Still, it came as a surprise to see Benzema and his teammates, once so close to missing this competition altogether, pile up goal after goal against a team that was supposed to be difficult to break down under the experienced eye of German coach Ottmar Hitzfeld.
But Hitzfeld, who postponed retirement to coach this team, certainly did not like what he saw Friday.
"It was truly a bleak day for us; we were not able to reach our full potential," he said.
It did not help that key defender Steve von Bergen was knocked out of the game in the ninth minute after Olivier Giroud, back in the French starting lineup, caught him in the face with a high kick. His replacement in central defense, Philippe Senderos, did not prove particularly reliable.
But there was much more to this rout. In 10 World Cup qualifying games in an admittedly weak group, Switzerland allowed only six goals. On Friday, the team allowed three in the first half alone, including two in just two minutes.

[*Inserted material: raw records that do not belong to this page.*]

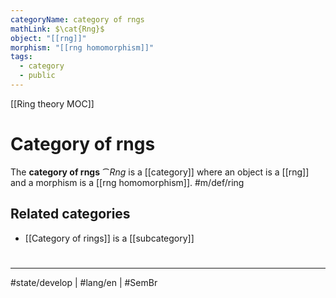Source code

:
 ```yaml
---
categoryName: category of rngs
mathLink: $\cat{Rng}$
object: "[[rng]]"
morphism: "[[rng homomorphism]]"
tags:
  - category
  - public
---
```

[[Ring theory MOC]]
# Category of rngs

The **category of rngs** $\cat{Rng}$ is a [[category]] where
an object is a [[rng]]
and a morphism is a [[rng homomorphism]]. #m/def/ring 

## Related categories

- [[Category of rings]] is a [[subcategory]]

#
---
#state/develop | #lang/en | #SemBr
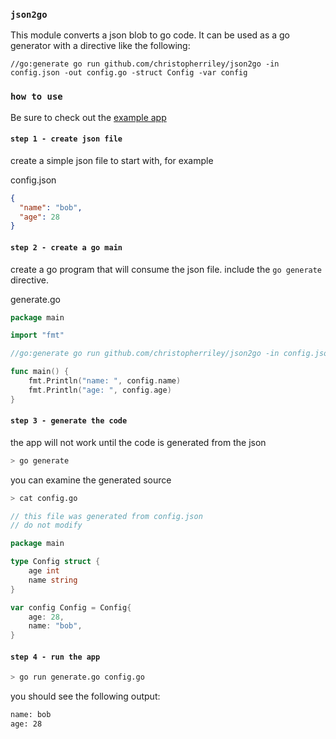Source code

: ### `json2go`

This module converts a json blob to go code. It can be used as a go generator with a directive like the following:

```
//go:generate go run github.com/christopherriley/json2go -in config.json -out config.go -struct Config -var config
```

### `how to use`

Be sure to check out the [example app](example/)

#### `step 1 - create json file`

create a simple json file to start with, for example

config.json
```json
{
  "name": "bob",
  "age": 28
}
```

#### `step 2 - create a go main`

create a go program that will consume the json file. include the `go generate` directive.

generate.go
```go
package main

import "fmt"

//go:generate go run github.com/christopherriley/json2go -in config.json -out config.go -struct Config -var config

func main() {
	fmt.Println("name: ", config.name)
	fmt.Println("age: ", config.age)
}
```

#### `step 3 - generate the code`

the app will not work until the code is generated from the json

```bash
> go generate
```

you can examine the generated source

```bash
> cat config.go
```

```go
// this file was generated from config.json
// do not modify

package main

type Config struct {
    age int
    name string
}

var config Config = Config{
    age: 28,
    name: "bob",
}
```

#### `step 4 - run the app`

```bash
> go run generate.go config.go
```

you should see the following output:

```bash
name: bob
age: 28
```
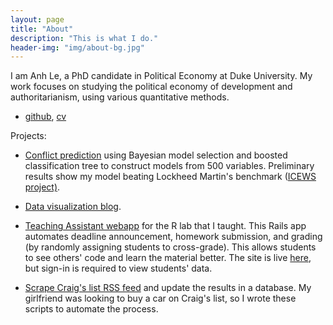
 ```yaml
---
layout: page
title: "About"
description: "This is what I do."
header-img: "img/about-bg.jpg"
---
```


I am Anh Le, a PhD candidate in Political Economy at Duke University. My work focuses on studying the political economy of development and authoritarianism, using various quantitative methods.

   * <p><a href="https://github.com/LaDilettante">github</a>, <a href="https://www.dropbox.com/s/n5atg0upyqu3hn1/AnhLe_web.pdf?dl=0">cv</a></p>

Projects:

   * [Conflict prediction](https://github.com/LaDilettante/conflict_prediction) using Bayesian model selection and boosted classification tree to construct models from 500 variables. Preliminary results show my model beating Lockheed Martin's benchmark ([ICEWS project)](http://www.lockheedmartin.com/us/products/W-ICEWS.html).

   * [Data visualization blog](https://paint-by-number.github.io/).

   * [Teaching Assistant webapp](https://github.com/LaDilettante/TA_app) for the R lab that I taught. This Rails app automates deadline announcement, homework submission, and grading (by randomly assigning students to cross-grade). This allows students to see others' code and learn the material better. The site is live [here](https://polsci630.herokuapp.com), but sign-in is required to view students' data.

   * [Scrape Craig's list RSS feed](https://github.com/LaDilettante/craigslist) and update the results in a database. My girlfriend was looking to buy a car on Craig's list, so I wrote these scripts to automate the process.
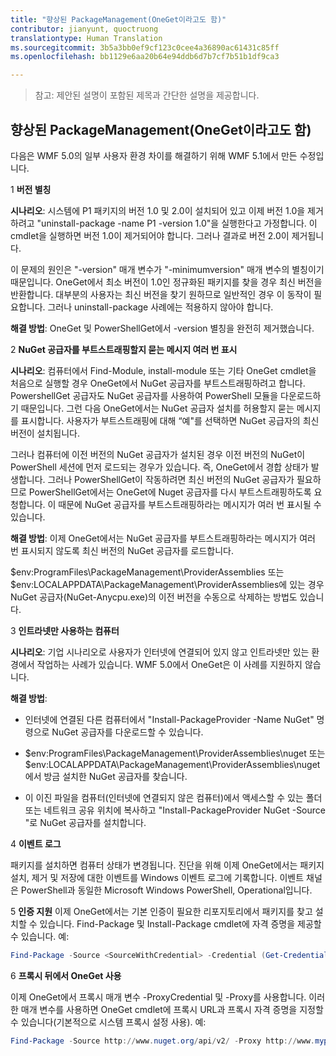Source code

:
 ```yaml
---
title: "향상된 PackageManagement(OneGet이라고도 함)"
contributor: jianyunt, quoctruong
translationtype: Human Translation
ms.sourcegitcommit: 3b5a3bb0ef9cf123c0cee4a36890ac61431c85ff
ms.openlocfilehash: bb1129e6aa20b64e94ddb6d7b7cf7b51b1df9ca3

---
```


>참고: 제안된 설명이 포함된 제목과 간단한 설명을 제공합니다.

## 향상된 PackageManagement(OneGet이라고도 함) ##
다음은 WMF 5.0의 일부 사용자 환경 차이를 해결하기 위해 WMF 5.1에서 만든 수정입니다. 

1 **버전 별칭**

**시나리오**: 시스템에 P1 패키지의 버전 1.0 및 2.0이 설치되어 있고 이제 버전 1.0을 제거하려고 "uninstall-package -name P1 -version 1.0"을 실행한다고 가정합니다. 이 cmdlet을 실행하면 버전 1.0이 제거되어야 합니다. 그러나 결과로 버전 2.0이 제거됩니다. 
    
이 문제의 원인은 "-version" 매개 변수가 "-minimumversion" 매개 변수의 별칭이기 때문입니다. OneGet에서 최소 버전이 1.0인 정규화된 패키지를 찾을 경우 최신 버전을 반환합니다. 대부분의 사용자는 최신 버전을 찾기 원하므로 일반적인 경우 이 동작이 필요합니다. 그러나 uninstall-package 사례에는 적용하지 않아야 합니다.
    
**해결 방법**: OneGet 및 PowerShellGet에서 -version 별칭을 완전히 제거했습니다. 

2 **NuGet 공급자를 부트스트래핑할지 묻는 메시지 여러 번 표시**

**시나리오**: 컴퓨터에서 Find-Module, install-module 또는 기타 OneGet cmdlet을 처음으로 실행할 경우 OneGet에서 NuGet 공급자를 부트스트래핑하려고 합니다. PowershellGet 공급자도 NuGet 공급자를 사용하여 PowerShell 모듈을 다운로드하기 때문입니다. 그런 다음 OneGet에서는 NuGet 공급자 설치를 허용할지 묻는 메시지를 표시합니다. 사용자가 부트스트래핑에 대해 “예"를 선택하면 NuGet 공급자의 최신 버전이 설치됩니다. 
    
그러나 컴퓨터에 이전 버전의 NuGet 공급자가 설치된 경우 이전 버전의 NuGet이 PowerShell 세션에 먼저 로드되는 경우가 있습니다. 즉, OneGet에서 경합 상태가 발생합니다. 그러나 PowerShellGet이 작동하려면 최신 버전의 NuGet 공급자가 필요하므로 PowerShellGet에서는 OneGet에 Nuget 공급자를 다시 부트스트래핑하도록 요청합니다. 이 때문에 NuGet 공급자를 부트스트래핑하라는 메시지가 여러 번 표시될 수 있습니다.

**해결 방법**: 이제 OneGet에서는 NuGet 공급자를 부트스트래핑하라는 메시지가 여러 번 표시되지 않도록 최신 버전의 NuGet 공급자를 로드합니다.

$env:ProgramFiles\PackageManagement\ProviderAssemblies 또는 $env:LOCALAPPDATA\PackageManagement\ProviderAssemblies에 있는 경우 NuGet 공급자(NuGet-Anycpu.exe)의 이전 버전을 수동으로 삭제하는 방법도 있습니다.


3 **인트라넷만 사용하는 컴퓨터**

**시나리오**: 기업 시나리오로 사용자가 인터넷에 연결되어 있지 않고 인트라넷만 있는 환경에서 작업하는 사례가 있습니다. WMF 5.0에서 OneGet은 이 사례를 지원하지 않습니다.

**해결 방법**:
- 인터넷에 연결된 다른 컴퓨터에서 "Install-PackageProvider -Name NuGet" 명령으로 NuGet 공급자를 다운로드할 수 있습니다.

- $env:ProgramFiles\PackageManagement\ProviderAssemblies\nuget 또는 $env:LOCALAPPDATA\PackageManagement\ProviderAssemblies\nuget에서 방금 설치한 NuGet 공급자를 찾습니다. 

- 이 이진 파일을 컴퓨터(인터넷에 연결되지 않은 컴퓨터)에서 액세스할 수 있는 폴더 또는 네트워크 공유 위치에 복사하고 "Install-PackageProvider NuGet -Source <Path to folder>"로 NuGet 공급자를 설치합니다.


4 **이벤트 로그**

패키지를 설치하면 컴퓨터 상태가 변경됩니다. 진단을 위해 이제 OneGet에서는 패키지 설치, 제거 및 저장에 대한 이벤트를 Windows 이벤트 로그에 기록합니다. 이벤트 채널은 PowerShell과 동일한 Microsoft Windows PowerShell, Operational입니다.

5 **인증 지원** 이제 OneGet에서는 기본 인증이 필요한 리포지토리에서 패키지를 찾고 설치할 수 있습니다. Find-Package 및 Install-Package cmdlet에 자격 증명을 제공할 수 있습니다. 예:
``` PowerShell
Find-Package -Source <SourceWithCredential> -Credential (Get-Credential)
```
6 **프록시 뒤에서 OneGet 사용**

이제 OneGet에서 프록시 매개 변수 -ProxyCredential 및 -Proxy를 사용합니다. 이러한 매개 변수를 사용하면 OneGet cmdlet에 프록시 URL과 프록시 자격 증명을 지정할 수 있습니다(기본적으로 시스템 프록시 설정 사용). 예:
``` PowerShell
Find-Package -Source http://www.nuget.org/api/v2/ -Proxy http://www.myproxyserver.com -ProxyCredential (Get-Credential)
```



<!--HONumber=Aug16_HO3-->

Giroud scored France's opening goal on a leaping header in the 17th minute. Then, after a Swiss defensive lapse, Blaise Matuidi ran onto a well-placed pass from Benzema and beat goalkeeper Diego Benaglio to the near post, which, with all due respect to Matuidi, was not a place Benaglio should have allowed himself to be beaten.
But there was no need to quibble over such details for long. France would have plenty more highlight material to savor and soon. In the 40th minute, Giroud chased down a through ball from defender Raphael Varane, dribbled unencumbered down the left wing and then delivered a low and lovely cross that Mathieu Valbuena met on the stretch with his right foot.
That made the score 3-0, and it would get to 5-0 after second-half goals from Benzema and Moussa Sissoko before the Swiss struck back to score two late goals in the final 10 minutes: the first on a free kick from Blerim Dzemaili and the second from Granit Xhaka after a pass over the French defense, which did not look nearly as solid after central defender Mamadou Sakho limped off with a leg problem in the 66th minute.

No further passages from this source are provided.